Утром разыскивал «Odes Funambulesques»
[300]Банвиля, {208}мое внимание к ним привлекло одно замечание Верлена. Хотя я тщательно осмотрел библиотеку и кабинет, книгу мне найти не удалось, и я подумал, что потерял ее. Но потом обнаружил ее среди автографов, ибо она содержит посвящение автора Элизабет Отман.Прекрасная фигура: думаешь, что потерял, а на самом деле обретаешь в более совершенной форме.
Чтение: греческие мифы в пересказе Шваба. Несмотря на некоторые слабости, они выказывают конгениальные черты в описании мира древних героев. Швабу удается проникнуть в чистую, кристально-неподвижную глубину его пространства, в коем совершаются духовные зачатия и рождения до и вне истории. Исток предваряет начало.
Накануне, читая второй том, дошел до места, где Агамемнон сравнивается с Одиссеем. Там написано, что пастырь народов возвышался над всеми стоя, а Одиссей — сидя.
Едва уснув, был разбужен шумом энергичного обстрела. Перпетуя встала и одела малыша, пока я, стоя у окна в ночном халате, наблюдал за спектаклем. Гудели бесчисленные моторы, а в небе вспыхивали взрывы — мелкие, как искры, разбрызгиваемые в кузнице раскаленной сталью. Следом, по ту сторону болота, у Андертена, взметнулось красное пламя. Вскоре раздался долгий резкий свист, и все внимание, весь ужас окружающего пространства, казалось, устремились к красной стреле, падавшей с неба на землю. Я отошел от окна и сразу же ощутил удар пламени, потрясший дом до основания. Мы поспешили вниз, чтобы выбежать в сад, но дверь оказалась запертой — ее прижало воздушной волной, причем дверные стекла грудой осколков лежали на лестничной площадке. Но выход на луг был еще свободен. Через него, осыпаемые осколками, которые с шипением прорывали листву, мы вывели детей. Спустились в бункер, пережидая, когда закончится обстрел.

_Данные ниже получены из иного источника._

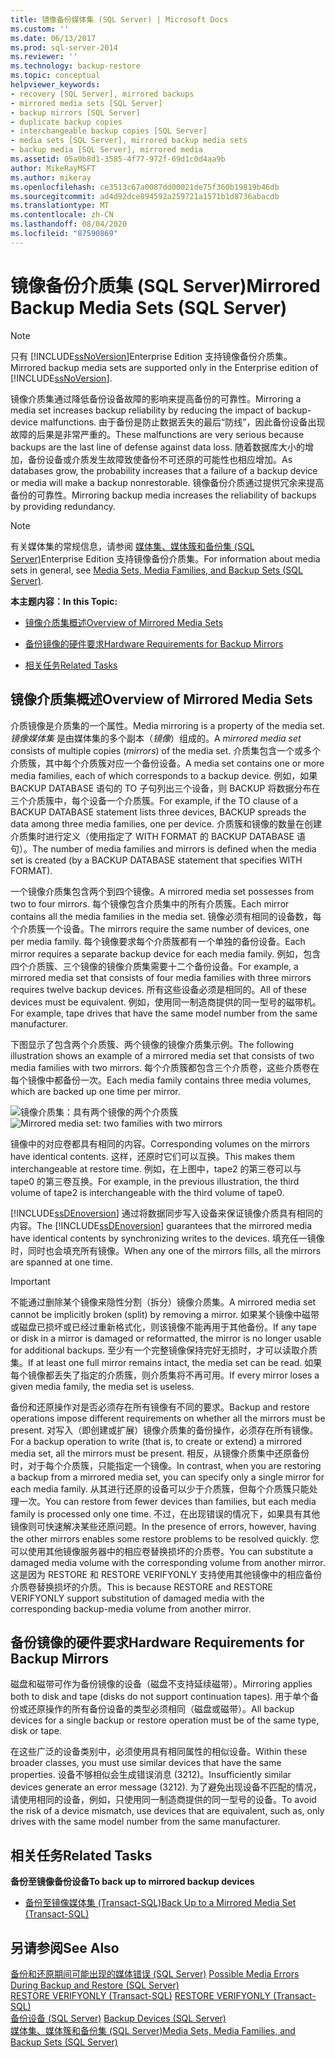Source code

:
 ```yaml
---
title: 镜像备份媒体集 (SQL Server) | Microsoft Docs
ms.custom: ''
ms.date: 06/13/2017
ms.prod: sql-server-2014
ms.reviewer: ''
ms.technology: backup-restore
ms.topic: conceptual
helpviewer_keywords:
- recovery [SQL Server], mirrored backups
- mirrored media sets [SQL Server]
- backup mirrors [SQL Server]
- duplicate backup copies
- interchangeable backup copies [SQL Server]
- media sets [SQL Server], mirrored backup media sets
- backup media [SQL Server], mirrored media
ms.assetid: 05a0b8d1-3585-4f77-972f-69d1c0d4aa9b
author: MikeRayMSFT
ms.author: mikeray
ms.openlocfilehash: ce3513c67a0087dd00021de75f360b19819b46db
ms.sourcegitcommit: ad4d92dce894592a259721a1571b1d8736abacdb
ms.translationtype: MT
ms.contentlocale: zh-CN
ms.lasthandoff: 08/04/2020
ms.locfileid: "87590869"
---
```

# <a name="mirrored-backup-media-sets-sql-server"></a><span data-ttu-id="63097-102">镜像备份介质集 (SQL Server)</span><span class="sxs-lookup"><span data-stu-id="63097-102">Mirrored Backup Media Sets (SQL Server)</span></span>
    
> [!NOTE]  
>  <span data-ttu-id="63097-103">只有 [!INCLUDE[ssNoVersion](../../includes/ssnoversion-md.md)]Enterprise Edition 支持镜像备份介质集。</span><span class="sxs-lookup"><span data-stu-id="63097-103">Mirrored backup media sets are supported only in the Enterprise edition of [!INCLUDE[ssNoVersion](../../includes/ssnoversion-md.md)].</span></span>  
  
 <span data-ttu-id="63097-104">镜像介质集通过降低备份设备故障的影响来提高备份的可靠性。</span><span class="sxs-lookup"><span data-stu-id="63097-104">Mirroring a media set increases backup reliability by reducing the impact of backup-device malfunctions.</span></span> <span data-ttu-id="63097-105">由于备份是防止数据丢失的最后“防线”，因此备份设备出现故障的后果是非常严重的。</span><span class="sxs-lookup"><span data-stu-id="63097-105">These malfunctions are very serious because backups are the last line of defense against data loss.</span></span> <span data-ttu-id="63097-106">随着数据库大小的增加，备份设备或介质发生故障致使备份不可还原的可能性也相应增加。</span><span class="sxs-lookup"><span data-stu-id="63097-106">As databases grow, the probability increases that a failure of a backup device or media will make a backup nonrestorable.</span></span> <span data-ttu-id="63097-107">镜像备份介质通过提供冗余来提高备份的可靠性。</span><span class="sxs-lookup"><span data-stu-id="63097-107">Mirroring backup media increases the reliability of backups by providing redundancy.</span></span>  
  
> [!NOTE]  
>  <span data-ttu-id="63097-108">有关媒体集的常规信息，请参阅 [媒体集、媒体簇和备份集 (SQL Server)](media-sets-media-families-and-backup-sets-sql-server.md)Enterprise Edition 支持镜像备份介质集。</span><span class="sxs-lookup"><span data-stu-id="63097-108">For information about media sets in general, see [Media Sets, Media Families, and Backup Sets &#40;SQL Server&#41;](media-sets-media-families-and-backup-sets-sql-server.md).</span></span>  
  
 <span data-ttu-id="63097-109">**本主题内容：**</span><span class="sxs-lookup"><span data-stu-id="63097-109">**In this Topic:**</span></span>  
  
-   [<span data-ttu-id="63097-110">镜像介质集概述</span><span class="sxs-lookup"><span data-stu-id="63097-110">Overview of Mirrored Media Sets</span></span>](#OverviewofMirroredMediaSets)  
  
-   [<span data-ttu-id="63097-111">备份镜像的硬件要求</span><span class="sxs-lookup"><span data-stu-id="63097-111">Hardware Requirements for Backup Mirrors</span></span>](#HardwareReqs)  
  
-   [<span data-ttu-id="63097-112">相关任务</span><span class="sxs-lookup"><span data-stu-id="63097-112">Related Tasks</span></span>](#RelatedTasks)  
  
##  <a name="overview-of-mirrored-media-sets"></a><a name="OverviewofMirroredMediaSets"></a> <span data-ttu-id="63097-113">镜像介质集概述</span><span class="sxs-lookup"><span data-stu-id="63097-113">Overview of Mirrored Media Sets</span></span>  
 <span data-ttu-id="63097-114">介质镜像是介质集的一个属性。</span><span class="sxs-lookup"><span data-stu-id="63097-114">Media mirroring is a property of the media set.</span></span> <span data-ttu-id="63097-115">*镜像媒体集* 是由媒体集的多个副本（*镜像*）组成的。</span><span class="sxs-lookup"><span data-stu-id="63097-115">A *mirrored media set* consists of multiple copies (*mirrors*) of the media set.</span></span> <span data-ttu-id="63097-116">介质集包含一个或多个介质簇，其中每个介质簇对应一个备份设备。</span><span class="sxs-lookup"><span data-stu-id="63097-116">A media set contains one or more media families, each of which corresponds to a backup device.</span></span> <span data-ttu-id="63097-117">例如，如果 BACKUP DATABASE 语句的 TO 子句列出三个设备，则 BACKUP 将数据分布在三个介质簇中，每个设备一个介质簇。</span><span class="sxs-lookup"><span data-stu-id="63097-117">For example, if the TO clause of a BACKUP DATABASE statement lists three devices, BACKUP spreads the data among three media families, one per device.</span></span> <span data-ttu-id="63097-118">介质簇和镜像的数量在创建介质集时进行定义（使用指定了 WITH FORMAT 的 BACKUP DATABASE 语句）。</span><span class="sxs-lookup"><span data-stu-id="63097-118">The number of media families and mirrors is defined when the media set is created (by a BACKUP DATABASE statement that specifies WITH FORMAT).</span></span>  
  
 <span data-ttu-id="63097-119">一个镜像介质集包含两个到四个镜像。</span><span class="sxs-lookup"><span data-stu-id="63097-119">A mirrored media set possesses from two to four mirrors.</span></span> <span data-ttu-id="63097-120">每个镜像包含介质集中的所有介质簇。</span><span class="sxs-lookup"><span data-stu-id="63097-120">Each mirror contains all the media families in the media set.</span></span> <span data-ttu-id="63097-121">镜像必须有相同的设备数，每个介质簇一个设备。</span><span class="sxs-lookup"><span data-stu-id="63097-121">The mirrors require the same number of devices, one per media family.</span></span> <span data-ttu-id="63097-122">每个镜像要求每个介质簇都有一个单独的备份设备。</span><span class="sxs-lookup"><span data-stu-id="63097-122">Each mirror requires a separate backup device for each media family.</span></span> <span data-ttu-id="63097-123">例如，包含四个介质簇、三个镜像的镜像介质集需要十二个备份设备。</span><span class="sxs-lookup"><span data-stu-id="63097-123">For example, a mirrored media set that consists of four media families with three mirrors requires twelve backup devices.</span></span> <span data-ttu-id="63097-124">所有这些设备必须是相同的。</span><span class="sxs-lookup"><span data-stu-id="63097-124">All of these devices must be equivalent.</span></span> <span data-ttu-id="63097-125">例如，使用同一制造商提供的同一型号的磁带机。</span><span class="sxs-lookup"><span data-stu-id="63097-125">For example, tape drives that have the same model number from the same manufacturer.</span></span>  
  
 <span data-ttu-id="63097-126">下图显示了包含两个介质簇、两个镜像的镜像介质集示例。</span><span class="sxs-lookup"><span data-stu-id="63097-126">The following illustration shows an example of a mirrored media set that consists of two media families with two mirrors.</span></span> <span data-ttu-id="63097-127">每个介质簇都包含三个介质卷，这些介质卷在每个镜像中都备份一次。</span><span class="sxs-lookup"><span data-stu-id="63097-127">Each media family contains three media volumes, which are backed up one time per mirror.</span></span>  
  
 <span data-ttu-id="63097-128">![镜像介质集：具有两个镜像的两个介质簇](../../database-engine/media/bnr-backup-media-mirror.gif "镜像介质集：具有两个镜像的两个介质簇")</span><span class="sxs-lookup"><span data-stu-id="63097-128">![Mirrored media set: two families with two mirrors](../../database-engine/media/bnr-backup-media-mirror.gif "Mirrored media set: two families with two mirrors")</span></span>  
  
 <span data-ttu-id="63097-129">镜像中的对应卷都具有相同的内容。</span><span class="sxs-lookup"><span data-stu-id="63097-129">Corresponding volumes on the mirrors have identical contents.</span></span> <span data-ttu-id="63097-130">这样，还原时它们可以互换。</span><span class="sxs-lookup"><span data-stu-id="63097-130">This makes them interchangeable at restore time.</span></span> <span data-ttu-id="63097-131">例如，在上图中，tape2 的第三卷可以与 tape0 的第三卷互换。</span><span class="sxs-lookup"><span data-stu-id="63097-131">For example, in the previous illustration, the third volume of tape2 is interchangeable with the third volume of tape0.</span></span>  
  
 <span data-ttu-id="63097-132">[!INCLUDE[ssDEnoversion](../../includes/ssdenoversion-md.md)] 通过将数据同步写入设备来保证镜像介质具有相同的内容。</span><span class="sxs-lookup"><span data-stu-id="63097-132">The [!INCLUDE[ssDEnoversion](../../includes/ssdenoversion-md.md)] guarantees that the mirrored media have identical contents by synchronizing writes to the devices.</span></span> <span data-ttu-id="63097-133">填充任一镜像时，同时也会填充所有镜像。</span><span class="sxs-lookup"><span data-stu-id="63097-133">When any one of the mirrors fills, all the mirrors are spanned at one time.</span></span>  
  
> [!IMPORTANT]  
>  <span data-ttu-id="63097-134">不能通过删除某个镜像来隐性分割（拆分）镜像介质集。</span><span class="sxs-lookup"><span data-stu-id="63097-134">A mirrored media set cannot be implicitly broken (split) by removing a mirror.</span></span> <span data-ttu-id="63097-135">如果某个镜像中磁带或磁盘已损坏或已经过重新格式化，则该镜像不能再用于其他备份。</span><span class="sxs-lookup"><span data-stu-id="63097-135">If any tape or disk in a mirror is damaged or reformatted, the mirror is no longer usable for additional backups.</span></span> <span data-ttu-id="63097-136">至少有一个完整镜像保持完好无损时，才可以读取介质集。</span><span class="sxs-lookup"><span data-stu-id="63097-136">If at least one full mirror remains intact, the media set can be read.</span></span> <span data-ttu-id="63097-137">如果每个镜像都丢失了指定的介质簇，则介质集将不再可用。</span><span class="sxs-lookup"><span data-stu-id="63097-137">If every mirror loses a given media family, the media set is useless.</span></span>  
  
 <span data-ttu-id="63097-138">备份和还原操作对是否必须存在所有镜像有不同的要求。</span><span class="sxs-lookup"><span data-stu-id="63097-138">Backup and restore operations impose different requirements on whether all the mirrors must be present.</span></span> <span data-ttu-id="63097-139">对写入（即创建或扩展）镜像介质集的备份操作，必须存在所有镜像。</span><span class="sxs-lookup"><span data-stu-id="63097-139">For a backup operation to write (that is, to create or extend) a mirrored media set, all the mirrors must be present.</span></span> <span data-ttu-id="63097-140">相反，从镜像介质集中还原备份时，对于每个介质簇，只能指定一个镜像。</span><span class="sxs-lookup"><span data-stu-id="63097-140">In contrast, when you are restoring a backup from a mirrored media set, you can specify only a single mirror for each media family.</span></span> <span data-ttu-id="63097-141">从其进行还原的设备可以少于介质簇，但每个介质簇只能处理一次。</span><span class="sxs-lookup"><span data-stu-id="63097-141">You can restore from fewer devices than families, but each media family is processed only one time.</span></span> <span data-ttu-id="63097-142">不过，在出现错误的情况下，如果具有其他镜像则可快速解决某些还原问题。</span><span class="sxs-lookup"><span data-stu-id="63097-142">In the presence of errors, however, having the other mirrors enables some restore problems to be resolved quickly.</span></span> <span data-ttu-id="63097-143">您可以使用其他镜像服务器中的相应卷替换损坏的介质卷。</span><span class="sxs-lookup"><span data-stu-id="63097-143">You can substitute a damaged media volume with the corresponding volume from another mirror.</span></span> <span data-ttu-id="63097-144">这是因为 RESTORE 和 RESTORE VERIFYONLY 支持使用其他镜像中的相应备份介质卷替换损坏的介质。</span><span class="sxs-lookup"><span data-stu-id="63097-144">This is because RESTORE and RESTORE VERIFYONLY support substitution of damaged media with the corresponding backup-media volume from another mirror.</span></span>  
  
##  <a name="hardware-requirements-for-backup-mirrors"></a><a name="HardwareReqs"></a> <span data-ttu-id="63097-145">备份镜像的硬件要求</span><span class="sxs-lookup"><span data-stu-id="63097-145">Hardware Requirements for Backup Mirrors</span></span>  
 <span data-ttu-id="63097-146">磁盘和磁带可作为备份镜像的设备（磁盘不支持延续磁带）。</span><span class="sxs-lookup"><span data-stu-id="63097-146">Mirroring applies both to disk and tape (disks do not support continuation tapes).</span></span> <span data-ttu-id="63097-147">用于单个备份或还原操作的所有备份设备的类型必须相同（磁盘或磁带）。</span><span class="sxs-lookup"><span data-stu-id="63097-147">All backup devices for a single backup or restore operation must be of the same type, disk or tape.</span></span>  
  
 <span data-ttu-id="63097-148">在这些广泛的设备类别中，必须使用具有相同属性的相似设备。</span><span class="sxs-lookup"><span data-stu-id="63097-148">Within these broader classes, you must use similar devices that have the same properties.</span></span> <span data-ttu-id="63097-149">设备不够相似会生成错误消息 (3212)。</span><span class="sxs-lookup"><span data-stu-id="63097-149">Insufficiently similar devices generate an error message (3212).</span></span> <span data-ttu-id="63097-150">为了避免出现设备不匹配的情况，请使用相同的设备，例如，只使用同一制造商提供的同一型号的设备。</span><span class="sxs-lookup"><span data-stu-id="63097-150">To avoid the risk of a device mismatch, use devices that are equivalent, such as, only drives with the same model number from the same manufacturer.</span></span>  
  
##  <a name="related-tasks"></a><a name="RelatedTasks"></a> <span data-ttu-id="63097-151">相关任务</span><span class="sxs-lookup"><span data-stu-id="63097-151">Related Tasks</span></span>  
 <span data-ttu-id="63097-152">**备份至镜像备份设备**</span><span class="sxs-lookup"><span data-stu-id="63097-152">**To back up to mirrored backup devices**</span></span>  
  
-   [<span data-ttu-id="63097-153">备份至镜像媒体集 (Transact-SQL)</span><span class="sxs-lookup"><span data-stu-id="63097-153">Back Up to a Mirrored Media Set &#40;Transact-SQL&#41;</span></span>](back-up-to-a-mirrored-media-set-transact-sql.md)  
  
## <a name="see-also"></a><span data-ttu-id="63097-154">另请参阅</span><span class="sxs-lookup"><span data-stu-id="63097-154">See Also</span></span>  
 <span data-ttu-id="63097-155">[备份和还原期间可能出现的媒体错误 (SQL Server)](possible-media-errors-during-backup-and-restore-sql-server.md) </span><span class="sxs-lookup"><span data-stu-id="63097-155">[Possible Media Errors During Backup and Restore &#40;SQL Server&#41;](possible-media-errors-during-backup-and-restore-sql-server.md) </span></span>  
 <span data-ttu-id="63097-156">[RESTORE VERIFYONLY (Transact-SQL)](/sql/t-sql/statements/restore-statements-verifyonly-transact-sql) </span><span class="sxs-lookup"><span data-stu-id="63097-156">[RESTORE VERIFYONLY &#40;Transact-SQL&#41;](/sql/t-sql/statements/restore-statements-verifyonly-transact-sql) </span></span>  
 <span data-ttu-id="63097-157">[备份设备 (SQL Server)](backup-devices-sql-server.md) </span><span class="sxs-lookup"><span data-stu-id="63097-157">[Backup Devices &#40;SQL Server&#41;](backup-devices-sql-server.md) </span></span>  
 [<span data-ttu-id="63097-158">媒体集、媒体簇和备份集 (SQL Server)</span><span class="sxs-lookup"><span data-stu-id="63097-158">Media Sets, Media Families, and Backup Sets &#40;SQL Server&#41;</span></span>](media-sets-media-families-and-backup-sets-sql-server.md)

На поле, посредине между Кирххорстом и Штелле, упал фугас; больше всего пострадала усадьба Корсов и далеко вокруг сорвало крыши. По всему дому от подвала до чердака проходит трещина; лестница провалилась, в нескольких местах повреждена крыша.
Среди почты письмо от Рут Шпейдель; она пишет, что генерал арестован. В его лице схвачен последний участник исторического совещания в Ла-Рош-Гюйоне, все же остальные мертвы.
Под палящими лучами осеннего солнца, окруженный порхающими адмиралами, срезаю кусты помидоров. Нож мягко врезается в сочные стебли; руки пропитаны терпким запахом. Во время мытья с них стекает вода темно-зеленого цвета.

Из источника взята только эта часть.